= List of Billboard Hot 100 top-ten singles in 2010 =

This is a list of singles that have peaked in the Top 10 of the Billboard Hot 100 during 2010 (see 2010 in music). The date is when the song entered the top 10 for the first time.

Fifty-seven singles reached the top ten in 2010. Fifty acts scored a US top ten hit during the year, with nineteen acts reaching the top ten for the first time either as a lead artist or featured artist.

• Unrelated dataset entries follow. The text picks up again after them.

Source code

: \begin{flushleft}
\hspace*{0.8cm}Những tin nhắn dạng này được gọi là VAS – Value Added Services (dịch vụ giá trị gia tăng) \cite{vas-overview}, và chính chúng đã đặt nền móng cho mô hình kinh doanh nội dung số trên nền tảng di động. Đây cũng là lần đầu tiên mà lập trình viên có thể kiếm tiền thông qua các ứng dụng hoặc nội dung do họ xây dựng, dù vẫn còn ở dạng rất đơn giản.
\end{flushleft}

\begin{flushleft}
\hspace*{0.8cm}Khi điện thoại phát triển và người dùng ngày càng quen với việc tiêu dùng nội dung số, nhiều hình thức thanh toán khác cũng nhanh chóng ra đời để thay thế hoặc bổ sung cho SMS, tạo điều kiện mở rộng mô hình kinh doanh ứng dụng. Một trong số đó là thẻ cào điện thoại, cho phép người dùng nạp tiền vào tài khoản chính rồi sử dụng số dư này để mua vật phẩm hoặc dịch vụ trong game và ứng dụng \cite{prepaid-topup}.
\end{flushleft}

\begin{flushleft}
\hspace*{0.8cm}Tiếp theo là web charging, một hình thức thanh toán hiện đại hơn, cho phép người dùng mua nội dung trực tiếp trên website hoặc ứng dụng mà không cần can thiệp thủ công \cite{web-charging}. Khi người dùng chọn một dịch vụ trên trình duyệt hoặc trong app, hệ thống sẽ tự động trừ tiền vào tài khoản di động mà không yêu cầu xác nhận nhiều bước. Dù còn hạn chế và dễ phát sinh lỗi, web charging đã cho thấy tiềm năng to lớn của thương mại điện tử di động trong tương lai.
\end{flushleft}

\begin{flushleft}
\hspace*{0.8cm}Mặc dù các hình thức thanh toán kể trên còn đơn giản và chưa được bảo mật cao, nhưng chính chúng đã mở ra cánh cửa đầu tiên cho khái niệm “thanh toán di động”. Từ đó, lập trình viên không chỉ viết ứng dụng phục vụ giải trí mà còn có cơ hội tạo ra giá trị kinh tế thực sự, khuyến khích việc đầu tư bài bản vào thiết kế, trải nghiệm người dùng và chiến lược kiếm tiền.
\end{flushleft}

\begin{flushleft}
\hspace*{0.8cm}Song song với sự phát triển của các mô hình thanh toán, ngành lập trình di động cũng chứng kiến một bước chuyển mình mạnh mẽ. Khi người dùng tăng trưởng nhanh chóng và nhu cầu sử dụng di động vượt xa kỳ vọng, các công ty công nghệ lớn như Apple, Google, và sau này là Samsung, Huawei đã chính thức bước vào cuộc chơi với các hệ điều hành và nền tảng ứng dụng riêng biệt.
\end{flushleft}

Kesha scored six top-ten singles during the year—"Tik Tok" (entered the top 10 on November 28, 2009), "Blah Blah Blah" (featuring 3OH!3), "Your Love Is My Drug", "My First Kiss" (3OH!3 featuring Kesha), "Take It Off", and "We R Who We R"—the most among all other artists. She is also the 11th female solo artist to garner four top-ten songs from a debut album. Rihanna had the second most top-ten singles in 2010, with five.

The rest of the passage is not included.